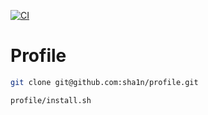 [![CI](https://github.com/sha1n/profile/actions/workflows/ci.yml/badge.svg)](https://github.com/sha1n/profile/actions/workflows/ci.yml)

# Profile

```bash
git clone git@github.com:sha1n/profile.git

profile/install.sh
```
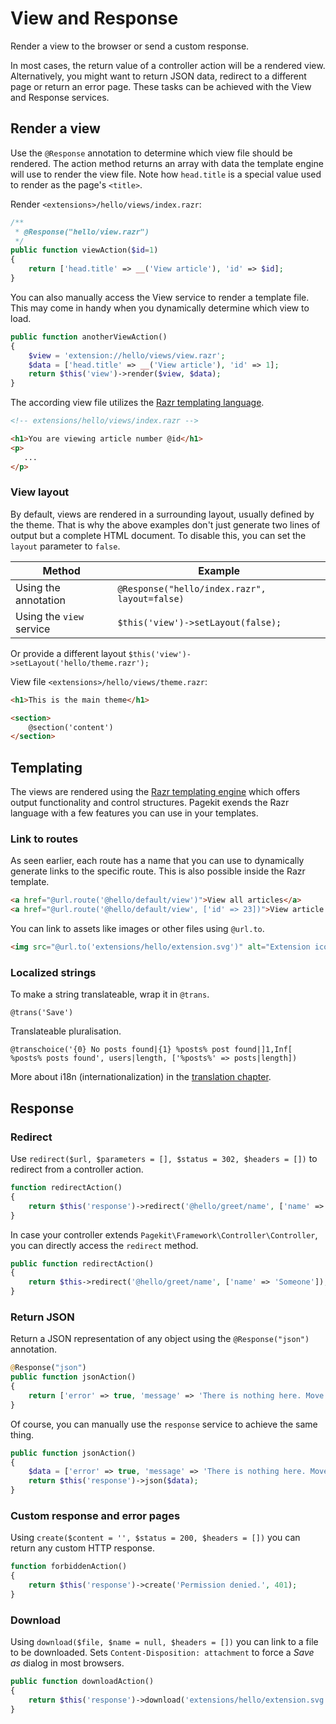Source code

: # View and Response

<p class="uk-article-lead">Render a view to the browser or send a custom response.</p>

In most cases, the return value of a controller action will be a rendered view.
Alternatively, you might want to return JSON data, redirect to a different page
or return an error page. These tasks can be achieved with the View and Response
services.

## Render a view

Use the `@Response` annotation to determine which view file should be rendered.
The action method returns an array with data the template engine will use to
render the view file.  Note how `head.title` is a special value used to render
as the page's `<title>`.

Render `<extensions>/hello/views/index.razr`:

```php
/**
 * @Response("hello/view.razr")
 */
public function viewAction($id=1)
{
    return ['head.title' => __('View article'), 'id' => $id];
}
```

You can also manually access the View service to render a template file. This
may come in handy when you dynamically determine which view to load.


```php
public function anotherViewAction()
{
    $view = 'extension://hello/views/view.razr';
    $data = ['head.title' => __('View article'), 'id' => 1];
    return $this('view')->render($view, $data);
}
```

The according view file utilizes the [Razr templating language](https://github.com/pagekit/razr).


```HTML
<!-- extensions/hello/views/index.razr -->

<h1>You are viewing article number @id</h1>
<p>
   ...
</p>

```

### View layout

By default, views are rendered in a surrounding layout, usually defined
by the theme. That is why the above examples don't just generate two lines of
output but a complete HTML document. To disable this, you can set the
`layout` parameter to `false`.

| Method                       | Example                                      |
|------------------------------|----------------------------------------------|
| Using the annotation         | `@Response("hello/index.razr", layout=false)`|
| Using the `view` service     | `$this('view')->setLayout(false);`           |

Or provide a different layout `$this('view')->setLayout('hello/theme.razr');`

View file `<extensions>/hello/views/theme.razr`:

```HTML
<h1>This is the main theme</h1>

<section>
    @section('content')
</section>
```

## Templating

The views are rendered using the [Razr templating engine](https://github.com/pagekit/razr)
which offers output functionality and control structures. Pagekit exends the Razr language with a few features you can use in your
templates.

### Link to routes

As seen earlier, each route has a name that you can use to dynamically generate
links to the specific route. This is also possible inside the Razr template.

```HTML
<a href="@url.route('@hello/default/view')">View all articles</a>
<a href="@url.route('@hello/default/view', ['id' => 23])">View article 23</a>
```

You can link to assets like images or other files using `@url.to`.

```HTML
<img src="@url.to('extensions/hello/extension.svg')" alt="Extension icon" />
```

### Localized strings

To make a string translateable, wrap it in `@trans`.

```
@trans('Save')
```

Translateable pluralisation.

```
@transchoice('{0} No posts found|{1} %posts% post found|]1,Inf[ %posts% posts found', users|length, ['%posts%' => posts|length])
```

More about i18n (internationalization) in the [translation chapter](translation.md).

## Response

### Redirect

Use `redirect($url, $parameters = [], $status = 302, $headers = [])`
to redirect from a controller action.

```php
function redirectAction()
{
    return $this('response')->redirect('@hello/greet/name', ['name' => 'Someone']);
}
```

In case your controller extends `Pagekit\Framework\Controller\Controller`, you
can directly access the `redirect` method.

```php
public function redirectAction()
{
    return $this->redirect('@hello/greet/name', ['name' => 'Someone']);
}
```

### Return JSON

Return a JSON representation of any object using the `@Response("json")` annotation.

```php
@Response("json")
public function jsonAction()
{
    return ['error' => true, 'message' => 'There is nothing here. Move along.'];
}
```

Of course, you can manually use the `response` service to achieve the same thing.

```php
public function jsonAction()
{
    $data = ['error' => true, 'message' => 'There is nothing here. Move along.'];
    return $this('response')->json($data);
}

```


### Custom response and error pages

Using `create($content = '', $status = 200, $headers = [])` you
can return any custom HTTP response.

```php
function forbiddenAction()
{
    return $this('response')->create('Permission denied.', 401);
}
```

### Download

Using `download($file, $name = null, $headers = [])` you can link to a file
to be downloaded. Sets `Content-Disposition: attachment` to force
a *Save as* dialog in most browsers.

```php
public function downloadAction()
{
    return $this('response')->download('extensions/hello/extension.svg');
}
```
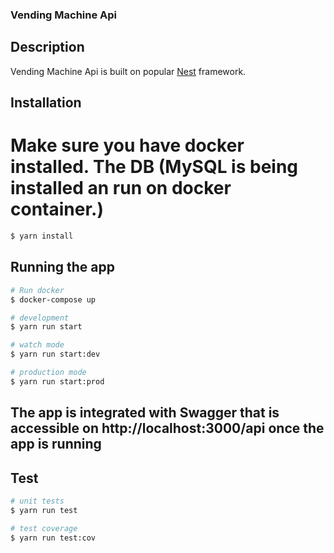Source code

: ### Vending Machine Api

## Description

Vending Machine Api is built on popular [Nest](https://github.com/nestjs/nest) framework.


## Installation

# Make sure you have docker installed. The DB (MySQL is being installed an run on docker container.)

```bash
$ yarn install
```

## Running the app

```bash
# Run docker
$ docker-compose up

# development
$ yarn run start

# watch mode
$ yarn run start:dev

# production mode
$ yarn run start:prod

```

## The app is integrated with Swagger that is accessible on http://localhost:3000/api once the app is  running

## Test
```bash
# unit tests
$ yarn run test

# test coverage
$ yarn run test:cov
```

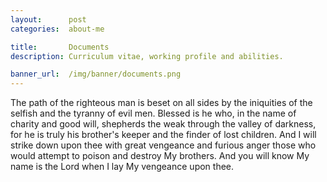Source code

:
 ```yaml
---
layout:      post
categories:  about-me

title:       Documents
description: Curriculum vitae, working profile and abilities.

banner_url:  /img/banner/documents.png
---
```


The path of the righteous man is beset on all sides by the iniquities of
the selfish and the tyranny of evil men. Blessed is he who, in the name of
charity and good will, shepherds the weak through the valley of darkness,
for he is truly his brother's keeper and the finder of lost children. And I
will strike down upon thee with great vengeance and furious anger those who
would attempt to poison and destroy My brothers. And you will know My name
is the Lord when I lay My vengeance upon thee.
....
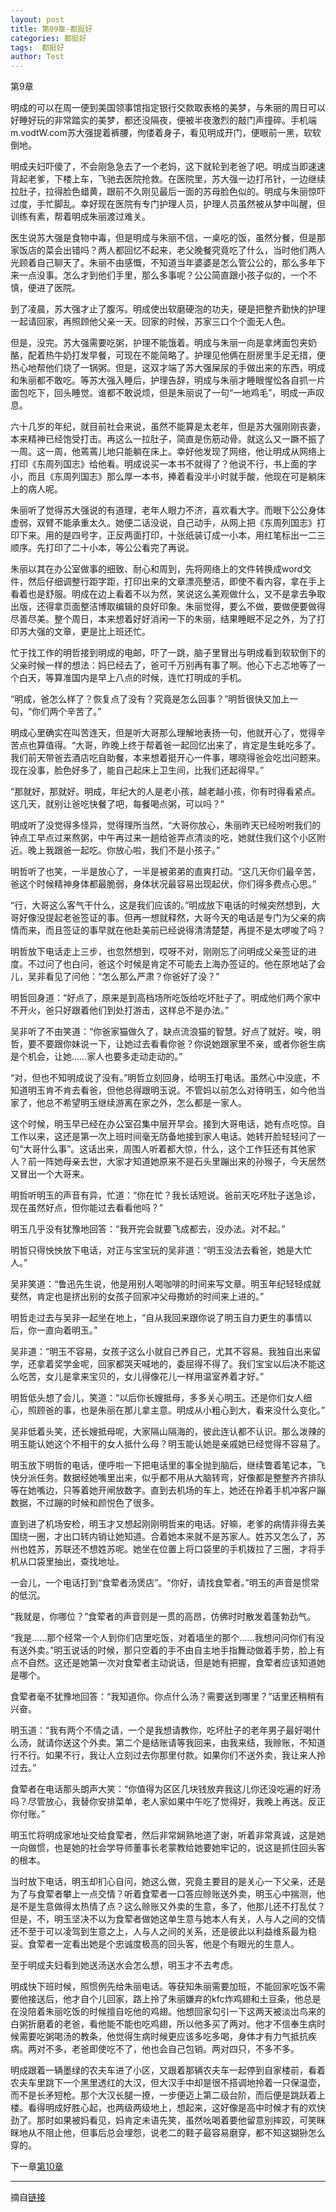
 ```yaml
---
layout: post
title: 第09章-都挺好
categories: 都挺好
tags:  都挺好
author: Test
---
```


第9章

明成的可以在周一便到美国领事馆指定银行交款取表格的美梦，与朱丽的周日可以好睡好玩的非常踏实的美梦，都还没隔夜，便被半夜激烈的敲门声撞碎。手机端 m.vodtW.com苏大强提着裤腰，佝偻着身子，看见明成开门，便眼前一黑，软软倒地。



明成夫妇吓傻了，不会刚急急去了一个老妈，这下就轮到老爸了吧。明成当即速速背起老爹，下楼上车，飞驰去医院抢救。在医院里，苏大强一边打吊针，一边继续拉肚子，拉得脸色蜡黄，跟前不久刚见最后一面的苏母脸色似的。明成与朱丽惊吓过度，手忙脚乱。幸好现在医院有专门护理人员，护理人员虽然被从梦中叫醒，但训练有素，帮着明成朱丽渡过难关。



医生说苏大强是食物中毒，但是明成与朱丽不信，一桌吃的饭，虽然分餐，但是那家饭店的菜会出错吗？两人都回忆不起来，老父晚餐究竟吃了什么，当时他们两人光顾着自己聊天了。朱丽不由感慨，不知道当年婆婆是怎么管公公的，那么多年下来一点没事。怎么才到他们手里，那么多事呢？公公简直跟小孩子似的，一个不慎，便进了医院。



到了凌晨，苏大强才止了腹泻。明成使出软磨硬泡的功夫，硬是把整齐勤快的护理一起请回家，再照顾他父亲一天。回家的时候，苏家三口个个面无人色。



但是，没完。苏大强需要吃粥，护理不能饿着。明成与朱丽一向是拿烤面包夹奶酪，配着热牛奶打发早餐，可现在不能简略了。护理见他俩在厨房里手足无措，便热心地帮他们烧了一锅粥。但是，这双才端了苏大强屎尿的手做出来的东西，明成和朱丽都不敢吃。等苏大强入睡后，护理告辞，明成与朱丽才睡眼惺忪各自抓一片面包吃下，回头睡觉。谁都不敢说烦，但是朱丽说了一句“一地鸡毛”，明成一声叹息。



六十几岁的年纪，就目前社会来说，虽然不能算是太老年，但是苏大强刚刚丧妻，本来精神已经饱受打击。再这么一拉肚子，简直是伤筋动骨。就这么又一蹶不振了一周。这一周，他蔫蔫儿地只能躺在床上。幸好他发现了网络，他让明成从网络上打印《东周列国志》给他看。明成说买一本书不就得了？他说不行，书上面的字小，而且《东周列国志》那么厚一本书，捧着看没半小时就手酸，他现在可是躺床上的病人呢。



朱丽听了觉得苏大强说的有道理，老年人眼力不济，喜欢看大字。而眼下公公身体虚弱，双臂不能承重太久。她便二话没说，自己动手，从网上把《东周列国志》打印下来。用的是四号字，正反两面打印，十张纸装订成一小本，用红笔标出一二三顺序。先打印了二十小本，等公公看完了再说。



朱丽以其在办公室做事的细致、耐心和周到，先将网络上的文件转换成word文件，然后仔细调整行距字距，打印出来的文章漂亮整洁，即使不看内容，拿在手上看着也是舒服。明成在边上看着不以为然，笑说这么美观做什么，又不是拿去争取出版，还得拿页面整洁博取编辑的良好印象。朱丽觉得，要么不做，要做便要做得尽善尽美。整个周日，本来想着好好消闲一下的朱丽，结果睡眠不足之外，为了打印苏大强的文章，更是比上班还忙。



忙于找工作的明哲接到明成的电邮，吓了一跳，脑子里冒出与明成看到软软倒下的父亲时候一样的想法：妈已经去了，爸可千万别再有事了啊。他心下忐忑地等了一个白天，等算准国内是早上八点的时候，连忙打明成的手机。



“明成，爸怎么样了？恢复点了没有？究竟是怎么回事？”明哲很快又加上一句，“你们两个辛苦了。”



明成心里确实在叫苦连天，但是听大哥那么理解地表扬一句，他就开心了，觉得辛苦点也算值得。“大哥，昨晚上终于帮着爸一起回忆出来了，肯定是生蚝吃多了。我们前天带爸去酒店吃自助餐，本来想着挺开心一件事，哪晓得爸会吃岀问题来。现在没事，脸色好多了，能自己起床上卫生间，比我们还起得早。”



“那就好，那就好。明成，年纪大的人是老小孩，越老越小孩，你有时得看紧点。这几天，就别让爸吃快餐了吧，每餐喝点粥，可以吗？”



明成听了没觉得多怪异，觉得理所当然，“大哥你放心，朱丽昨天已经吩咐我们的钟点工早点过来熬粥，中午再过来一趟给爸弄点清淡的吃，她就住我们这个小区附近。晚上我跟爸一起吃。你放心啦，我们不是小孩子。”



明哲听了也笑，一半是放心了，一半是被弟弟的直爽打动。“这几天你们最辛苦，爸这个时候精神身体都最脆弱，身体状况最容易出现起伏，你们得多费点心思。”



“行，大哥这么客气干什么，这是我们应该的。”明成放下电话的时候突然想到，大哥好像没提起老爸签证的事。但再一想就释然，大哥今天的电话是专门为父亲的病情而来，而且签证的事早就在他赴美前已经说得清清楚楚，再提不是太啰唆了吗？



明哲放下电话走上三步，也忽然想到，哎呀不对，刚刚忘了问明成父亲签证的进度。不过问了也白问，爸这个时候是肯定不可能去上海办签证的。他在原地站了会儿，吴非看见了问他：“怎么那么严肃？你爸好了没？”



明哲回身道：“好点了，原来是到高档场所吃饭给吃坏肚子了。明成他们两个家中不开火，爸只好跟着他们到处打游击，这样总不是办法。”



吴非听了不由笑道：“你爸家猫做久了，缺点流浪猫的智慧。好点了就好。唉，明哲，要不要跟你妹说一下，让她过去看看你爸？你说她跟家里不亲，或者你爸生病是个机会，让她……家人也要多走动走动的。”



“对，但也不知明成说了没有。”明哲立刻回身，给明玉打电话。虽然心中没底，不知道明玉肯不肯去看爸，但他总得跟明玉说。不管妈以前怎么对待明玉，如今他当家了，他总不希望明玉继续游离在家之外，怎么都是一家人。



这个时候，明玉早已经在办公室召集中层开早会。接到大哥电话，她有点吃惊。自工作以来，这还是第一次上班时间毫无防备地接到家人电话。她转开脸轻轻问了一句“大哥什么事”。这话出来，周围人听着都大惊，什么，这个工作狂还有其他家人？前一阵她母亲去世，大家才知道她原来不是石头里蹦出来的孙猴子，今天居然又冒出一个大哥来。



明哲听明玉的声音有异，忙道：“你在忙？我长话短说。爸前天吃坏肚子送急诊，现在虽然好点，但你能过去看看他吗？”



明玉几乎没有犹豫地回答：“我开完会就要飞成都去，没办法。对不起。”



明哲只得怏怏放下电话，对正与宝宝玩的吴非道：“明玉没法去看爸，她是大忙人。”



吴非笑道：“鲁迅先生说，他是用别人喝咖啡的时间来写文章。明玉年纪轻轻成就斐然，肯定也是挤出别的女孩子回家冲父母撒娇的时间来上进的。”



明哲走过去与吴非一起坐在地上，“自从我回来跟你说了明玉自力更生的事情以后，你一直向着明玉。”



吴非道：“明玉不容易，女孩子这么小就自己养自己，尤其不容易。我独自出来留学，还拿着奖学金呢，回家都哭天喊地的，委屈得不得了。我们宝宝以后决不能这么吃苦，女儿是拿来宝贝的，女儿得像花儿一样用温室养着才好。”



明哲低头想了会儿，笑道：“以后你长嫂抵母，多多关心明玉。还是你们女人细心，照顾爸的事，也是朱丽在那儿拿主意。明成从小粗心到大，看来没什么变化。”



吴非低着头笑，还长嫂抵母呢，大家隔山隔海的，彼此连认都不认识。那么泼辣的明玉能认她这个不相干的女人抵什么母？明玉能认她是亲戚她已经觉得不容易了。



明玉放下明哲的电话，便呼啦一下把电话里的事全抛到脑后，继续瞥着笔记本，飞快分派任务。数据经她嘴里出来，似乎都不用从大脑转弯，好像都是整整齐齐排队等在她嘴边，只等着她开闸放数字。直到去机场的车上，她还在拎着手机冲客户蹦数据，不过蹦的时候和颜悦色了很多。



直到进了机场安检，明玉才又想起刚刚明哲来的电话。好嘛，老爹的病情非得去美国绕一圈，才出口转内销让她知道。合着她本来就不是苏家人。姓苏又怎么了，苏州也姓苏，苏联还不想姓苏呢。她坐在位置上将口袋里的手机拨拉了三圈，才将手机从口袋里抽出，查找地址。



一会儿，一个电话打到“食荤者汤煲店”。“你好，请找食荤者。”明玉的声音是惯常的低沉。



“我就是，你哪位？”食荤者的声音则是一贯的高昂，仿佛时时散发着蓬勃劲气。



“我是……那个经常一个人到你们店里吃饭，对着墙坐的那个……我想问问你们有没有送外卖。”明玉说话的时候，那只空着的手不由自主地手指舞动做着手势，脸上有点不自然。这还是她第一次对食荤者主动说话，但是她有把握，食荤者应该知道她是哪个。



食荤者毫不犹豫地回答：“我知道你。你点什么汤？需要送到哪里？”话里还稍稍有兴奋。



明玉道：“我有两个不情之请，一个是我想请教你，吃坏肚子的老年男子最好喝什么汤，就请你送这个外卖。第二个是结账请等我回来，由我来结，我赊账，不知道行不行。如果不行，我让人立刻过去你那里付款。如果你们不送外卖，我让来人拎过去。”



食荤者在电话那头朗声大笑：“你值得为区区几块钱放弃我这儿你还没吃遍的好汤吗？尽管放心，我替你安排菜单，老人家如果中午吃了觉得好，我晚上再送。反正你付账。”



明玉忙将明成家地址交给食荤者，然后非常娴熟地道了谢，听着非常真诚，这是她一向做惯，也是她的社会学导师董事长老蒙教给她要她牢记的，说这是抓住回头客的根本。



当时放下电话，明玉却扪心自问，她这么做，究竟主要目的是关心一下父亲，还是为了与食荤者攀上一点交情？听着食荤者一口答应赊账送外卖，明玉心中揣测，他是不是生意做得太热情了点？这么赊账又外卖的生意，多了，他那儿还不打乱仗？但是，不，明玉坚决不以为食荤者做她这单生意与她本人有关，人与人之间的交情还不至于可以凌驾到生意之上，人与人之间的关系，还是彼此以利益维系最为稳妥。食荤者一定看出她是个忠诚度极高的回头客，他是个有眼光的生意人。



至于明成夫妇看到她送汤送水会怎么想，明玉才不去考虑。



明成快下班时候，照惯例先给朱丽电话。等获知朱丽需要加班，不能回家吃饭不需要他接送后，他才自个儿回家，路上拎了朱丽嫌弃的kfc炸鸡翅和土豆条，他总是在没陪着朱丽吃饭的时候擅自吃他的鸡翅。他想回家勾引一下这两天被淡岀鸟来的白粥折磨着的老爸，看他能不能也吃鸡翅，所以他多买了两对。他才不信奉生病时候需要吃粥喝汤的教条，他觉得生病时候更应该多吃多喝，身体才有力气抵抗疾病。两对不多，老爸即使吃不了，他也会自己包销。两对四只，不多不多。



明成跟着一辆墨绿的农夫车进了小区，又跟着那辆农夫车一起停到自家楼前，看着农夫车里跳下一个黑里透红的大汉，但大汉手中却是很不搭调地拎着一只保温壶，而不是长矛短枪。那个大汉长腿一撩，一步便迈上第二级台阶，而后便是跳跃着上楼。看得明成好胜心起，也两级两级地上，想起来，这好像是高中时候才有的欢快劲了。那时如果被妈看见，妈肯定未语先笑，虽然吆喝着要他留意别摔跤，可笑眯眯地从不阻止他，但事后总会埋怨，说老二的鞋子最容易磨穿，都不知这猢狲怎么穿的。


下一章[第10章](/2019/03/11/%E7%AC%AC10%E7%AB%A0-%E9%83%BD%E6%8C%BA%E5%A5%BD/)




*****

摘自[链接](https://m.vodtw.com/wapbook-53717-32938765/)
....
## WHAT THE EXERCISE ASKS
For each line above that includes the word "most", make a copy of that line.

## REPLY TO THE EXERCISE
In most cases, the return value of a controller action will be a rendered view.
a *Save as* dialog in most browsers.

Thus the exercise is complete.